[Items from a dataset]
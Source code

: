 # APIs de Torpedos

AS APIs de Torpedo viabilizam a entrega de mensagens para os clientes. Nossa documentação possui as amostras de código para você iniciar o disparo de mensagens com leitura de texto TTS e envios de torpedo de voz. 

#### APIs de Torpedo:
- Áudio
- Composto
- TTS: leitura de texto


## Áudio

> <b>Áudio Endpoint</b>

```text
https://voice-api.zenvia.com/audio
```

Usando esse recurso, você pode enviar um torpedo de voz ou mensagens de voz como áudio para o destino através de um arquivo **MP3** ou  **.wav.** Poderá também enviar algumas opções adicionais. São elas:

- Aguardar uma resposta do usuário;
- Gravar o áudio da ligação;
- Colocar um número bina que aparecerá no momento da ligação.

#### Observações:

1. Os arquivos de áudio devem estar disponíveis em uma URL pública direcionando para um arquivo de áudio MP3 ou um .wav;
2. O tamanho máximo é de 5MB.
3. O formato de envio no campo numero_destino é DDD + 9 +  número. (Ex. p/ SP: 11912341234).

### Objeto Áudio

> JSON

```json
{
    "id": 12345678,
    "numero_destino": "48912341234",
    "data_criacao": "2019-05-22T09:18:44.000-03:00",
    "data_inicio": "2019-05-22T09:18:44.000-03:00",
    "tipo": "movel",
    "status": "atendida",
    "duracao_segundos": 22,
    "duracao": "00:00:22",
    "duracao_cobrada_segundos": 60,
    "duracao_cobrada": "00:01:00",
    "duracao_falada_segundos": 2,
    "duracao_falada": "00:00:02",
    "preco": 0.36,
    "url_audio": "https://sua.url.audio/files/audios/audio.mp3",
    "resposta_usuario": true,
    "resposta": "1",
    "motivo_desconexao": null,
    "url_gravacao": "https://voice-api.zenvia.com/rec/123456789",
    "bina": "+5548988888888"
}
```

== What the exercise asks ==
Give only the number of lines above that hold the string "mensagens".

== Your solution ==
2